Belle could recognize it in his eyes. The desperation. The delirium. It was then that her whispers would take on a different tone. It was then that she'd tell him, them, about the Allies.

It was then that she'd wax nations into heroes.

Valiant France. Noble Britain. Their struggles to defend her in this war and the last. He would let her rock him to the rhythm of these stories. Pretend that he was small like Emile and drift to her words. Be weak for a while.

It could never last. He was too old, knew too much. He'd looked too often into the eyes of France and Britain and seen their greed. Their cruelty. He knew all too well why they fought. Fear. Rage. Pride. There was no nobility hidden there. They were all too old for it.
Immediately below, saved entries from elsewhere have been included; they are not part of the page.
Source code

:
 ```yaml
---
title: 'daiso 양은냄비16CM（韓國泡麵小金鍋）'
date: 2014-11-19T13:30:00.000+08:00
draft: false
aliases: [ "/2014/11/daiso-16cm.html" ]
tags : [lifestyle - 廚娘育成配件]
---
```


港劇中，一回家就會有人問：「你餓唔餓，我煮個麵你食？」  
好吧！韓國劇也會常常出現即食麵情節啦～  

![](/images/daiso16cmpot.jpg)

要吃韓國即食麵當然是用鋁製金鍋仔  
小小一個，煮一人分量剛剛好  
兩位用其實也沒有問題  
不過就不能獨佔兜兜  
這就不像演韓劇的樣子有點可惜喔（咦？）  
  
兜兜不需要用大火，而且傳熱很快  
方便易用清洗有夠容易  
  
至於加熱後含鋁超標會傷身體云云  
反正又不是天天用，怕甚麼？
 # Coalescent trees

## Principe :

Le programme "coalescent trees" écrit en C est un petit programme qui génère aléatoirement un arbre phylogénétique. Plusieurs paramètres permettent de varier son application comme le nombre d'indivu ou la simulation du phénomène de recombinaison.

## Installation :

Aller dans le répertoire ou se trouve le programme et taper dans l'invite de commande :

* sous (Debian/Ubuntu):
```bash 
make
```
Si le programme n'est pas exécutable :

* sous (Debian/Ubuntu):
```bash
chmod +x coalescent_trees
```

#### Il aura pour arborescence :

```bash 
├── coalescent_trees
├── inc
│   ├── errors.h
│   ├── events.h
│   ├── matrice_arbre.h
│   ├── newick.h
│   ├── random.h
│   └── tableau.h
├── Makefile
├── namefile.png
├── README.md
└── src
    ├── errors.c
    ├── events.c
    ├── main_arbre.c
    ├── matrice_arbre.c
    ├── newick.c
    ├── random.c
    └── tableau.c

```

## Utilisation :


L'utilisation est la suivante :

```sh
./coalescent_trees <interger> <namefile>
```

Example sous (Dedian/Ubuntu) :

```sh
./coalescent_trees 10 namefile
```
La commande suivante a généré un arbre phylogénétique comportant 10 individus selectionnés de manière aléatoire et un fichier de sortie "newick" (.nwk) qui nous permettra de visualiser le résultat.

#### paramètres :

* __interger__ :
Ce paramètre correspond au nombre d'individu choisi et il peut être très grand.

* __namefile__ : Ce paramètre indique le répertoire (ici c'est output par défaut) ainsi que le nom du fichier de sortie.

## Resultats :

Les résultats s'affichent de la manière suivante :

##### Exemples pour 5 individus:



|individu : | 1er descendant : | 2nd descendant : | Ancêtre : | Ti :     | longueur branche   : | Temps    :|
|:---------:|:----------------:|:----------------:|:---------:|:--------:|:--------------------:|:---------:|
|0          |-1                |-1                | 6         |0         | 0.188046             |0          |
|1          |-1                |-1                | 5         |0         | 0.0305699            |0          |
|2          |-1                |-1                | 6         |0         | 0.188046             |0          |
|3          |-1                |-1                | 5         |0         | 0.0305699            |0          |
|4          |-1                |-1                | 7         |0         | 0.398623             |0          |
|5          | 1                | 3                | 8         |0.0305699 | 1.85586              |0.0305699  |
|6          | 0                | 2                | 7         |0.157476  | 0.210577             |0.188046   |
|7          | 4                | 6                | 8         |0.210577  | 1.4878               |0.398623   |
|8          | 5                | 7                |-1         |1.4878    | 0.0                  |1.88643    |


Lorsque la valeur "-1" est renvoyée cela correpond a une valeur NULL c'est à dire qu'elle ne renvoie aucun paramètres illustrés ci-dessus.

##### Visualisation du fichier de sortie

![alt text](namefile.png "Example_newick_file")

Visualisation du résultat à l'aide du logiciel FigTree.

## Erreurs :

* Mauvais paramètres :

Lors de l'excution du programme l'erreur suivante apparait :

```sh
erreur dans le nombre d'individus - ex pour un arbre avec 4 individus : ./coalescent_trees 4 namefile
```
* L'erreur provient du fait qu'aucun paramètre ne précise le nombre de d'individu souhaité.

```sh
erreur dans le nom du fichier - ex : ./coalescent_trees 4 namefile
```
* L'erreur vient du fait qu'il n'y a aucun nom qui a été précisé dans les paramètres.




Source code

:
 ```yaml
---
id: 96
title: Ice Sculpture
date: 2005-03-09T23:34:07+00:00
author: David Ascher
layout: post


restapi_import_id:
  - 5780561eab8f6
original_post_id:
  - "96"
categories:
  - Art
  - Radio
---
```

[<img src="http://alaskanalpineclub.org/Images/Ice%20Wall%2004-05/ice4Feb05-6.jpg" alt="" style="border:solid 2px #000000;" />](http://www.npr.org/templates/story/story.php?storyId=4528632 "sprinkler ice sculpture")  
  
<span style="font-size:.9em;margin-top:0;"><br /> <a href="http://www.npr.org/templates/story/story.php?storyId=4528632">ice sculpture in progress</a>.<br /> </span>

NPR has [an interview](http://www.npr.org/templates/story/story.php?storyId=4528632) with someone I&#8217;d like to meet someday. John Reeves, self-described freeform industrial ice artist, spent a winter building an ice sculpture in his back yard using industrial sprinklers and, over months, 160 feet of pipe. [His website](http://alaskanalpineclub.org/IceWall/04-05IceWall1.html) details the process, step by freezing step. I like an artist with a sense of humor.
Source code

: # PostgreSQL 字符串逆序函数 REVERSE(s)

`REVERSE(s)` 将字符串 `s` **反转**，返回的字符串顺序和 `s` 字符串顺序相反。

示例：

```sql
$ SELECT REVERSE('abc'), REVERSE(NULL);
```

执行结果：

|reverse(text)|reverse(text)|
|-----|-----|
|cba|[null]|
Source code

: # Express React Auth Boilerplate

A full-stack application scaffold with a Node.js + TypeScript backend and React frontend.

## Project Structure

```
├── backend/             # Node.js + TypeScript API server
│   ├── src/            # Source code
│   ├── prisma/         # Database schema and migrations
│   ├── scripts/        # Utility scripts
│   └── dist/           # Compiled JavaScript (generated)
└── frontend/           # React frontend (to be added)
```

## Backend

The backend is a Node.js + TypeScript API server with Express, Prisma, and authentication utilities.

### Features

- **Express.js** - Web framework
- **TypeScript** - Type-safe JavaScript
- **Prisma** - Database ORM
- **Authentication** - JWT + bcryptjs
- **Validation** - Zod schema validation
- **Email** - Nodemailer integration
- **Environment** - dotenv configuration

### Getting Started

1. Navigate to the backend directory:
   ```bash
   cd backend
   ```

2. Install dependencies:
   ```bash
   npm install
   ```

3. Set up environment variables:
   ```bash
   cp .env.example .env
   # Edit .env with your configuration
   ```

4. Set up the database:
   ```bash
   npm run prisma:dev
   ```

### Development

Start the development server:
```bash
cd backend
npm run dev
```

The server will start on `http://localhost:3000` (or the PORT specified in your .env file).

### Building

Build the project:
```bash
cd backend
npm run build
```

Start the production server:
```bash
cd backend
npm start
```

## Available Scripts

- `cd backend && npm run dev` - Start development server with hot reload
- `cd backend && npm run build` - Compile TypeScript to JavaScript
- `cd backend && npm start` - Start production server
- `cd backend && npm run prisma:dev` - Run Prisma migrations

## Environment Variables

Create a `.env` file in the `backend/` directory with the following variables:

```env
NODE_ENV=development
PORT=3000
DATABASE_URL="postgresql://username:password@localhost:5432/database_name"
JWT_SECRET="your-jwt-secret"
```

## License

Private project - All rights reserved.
Even Canada, whom Lars had never met and made Belle grin to speak of. He'd heard of how the young nation's government refused to harbour refugees. It seemed to clash with how Belle described him. How could a nation be sweet, or genuine, when their government was so cold? It reminded Lars of Spain, and that just made him feel ill.

With great reluctance, Lars pulled himself to his feet. The floor boards creaked like old bones underfoot and he had to repress a flinch. Immediately, he missed feeling Belle's fingers in his hair.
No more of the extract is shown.